# [TASK TO CARRY OUT]
Your reply should hold only the lines from the records below where "publique" occurs.

# [DATA]
-*-
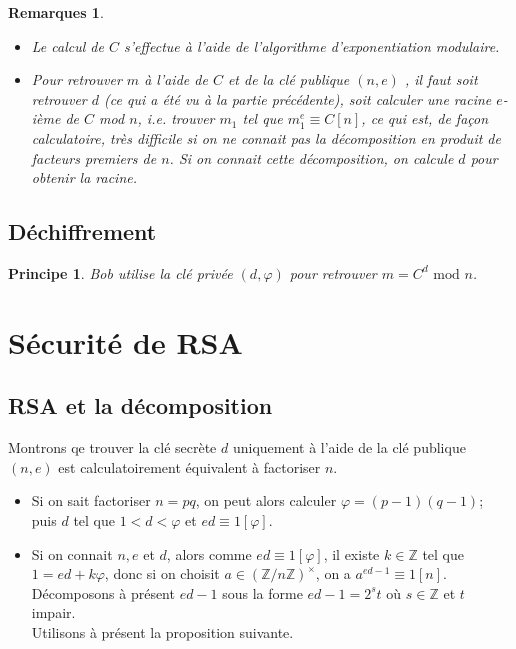 \documentclass[10pt,a4paper]{report}
\newtheorem*{rems}{Remarques}
\newtheorem*{prin}{Principe}
\begin{document}
\begin{rems}\
\begin{itemize}
\item[•] Le calcul de $C$ s'effectue à l'aide de l'algorithme d'exponentiation modulaire.
\item[•] Pour retrouver $m$ à l'aide de $C$ et de la clé publique $(n,e)$ , il faut soit retrouver $d$ (ce qui a été vu à la partie précédente), soit calculer une racine $e$-ième de $C$ mod $n$, i.e. trouver $m_1$ tel que $m_1^e \equiv C [n]$, ce qui est, de façon calculatoire, très difficile si on ne connait pas la décomposition en produit de facteurs premiers de $n$. Si on connait cette décomposition, on calcule $d$ pour obtenir la racine. 
\end{itemize}
\end{rems}

\subsection{Déchiffrement}

\begin{prin}
Bob utilise la clé privée $(d,\varphi)$ pour retrouver $m=C^d \text{ mod } n$.
\end{prin}

\section{Sécurité de RSA}

\subsection{RSA et la décomposition}

Montrons qe trouver la clé secrète $d$ uniquement à l'aide de la clé publique $(n,e)$ est calculatoirement équivalent à factoriser $n$.

\begin{itemize}
\item[•] Si on sait factoriser $n=pq$, on peut alors calculer $\varphi=(p-1)(q-1)$; puis $d$ tel que $1<d<\varphi$ et $ed \equiv 1 [\varphi]$.
\item[•] Si on connait $n,e$ et $d$, alors comme $ed \equiv 1 [\varphi]$, il existe $k \in \mathbb{Z}$ tel que $1=ed + k \varphi$, donc si on choisit $a \in (\mathbb{Z}/n\mathbb{Z})^{\times}  $, on a $a^{ed-1}\equiv 1 [n]$. Décomposons à présent $ed-1$ sous la forme $ed-1=2^s t$ où $s \in \mathbb{Z}$ et $t$ impair.\\
Utilisons à présent la proposition suivante. 
\end{itemize}
\end{document}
-*-
# [SOLUTION TO THIS TASK]
\item[•] Pour retrouver $m$ à l'aide de $C$ et de la clé publique $(n,e)$ , il faut soit retrouver $d$ (ce qui a été vu à la partie précédente), soit calculer une racine $e$-ième de $C$ mod $n$, i.e. trouver $m_1$ tel que $m_1^e \equiv C [n]$, ce qui est, de façon calculatoire, très difficile si on ne connait pas la décomposition en produit de facteurs premiers de $n$. Si on connait cette décomposition, on calcule $d$ pour obtenir la racine. 
Montrons qe trouver la clé secrète $d$ uniquement à l'aide de la clé publique $(n,e)$ est calculatoirement équivalent à factoriser $n$.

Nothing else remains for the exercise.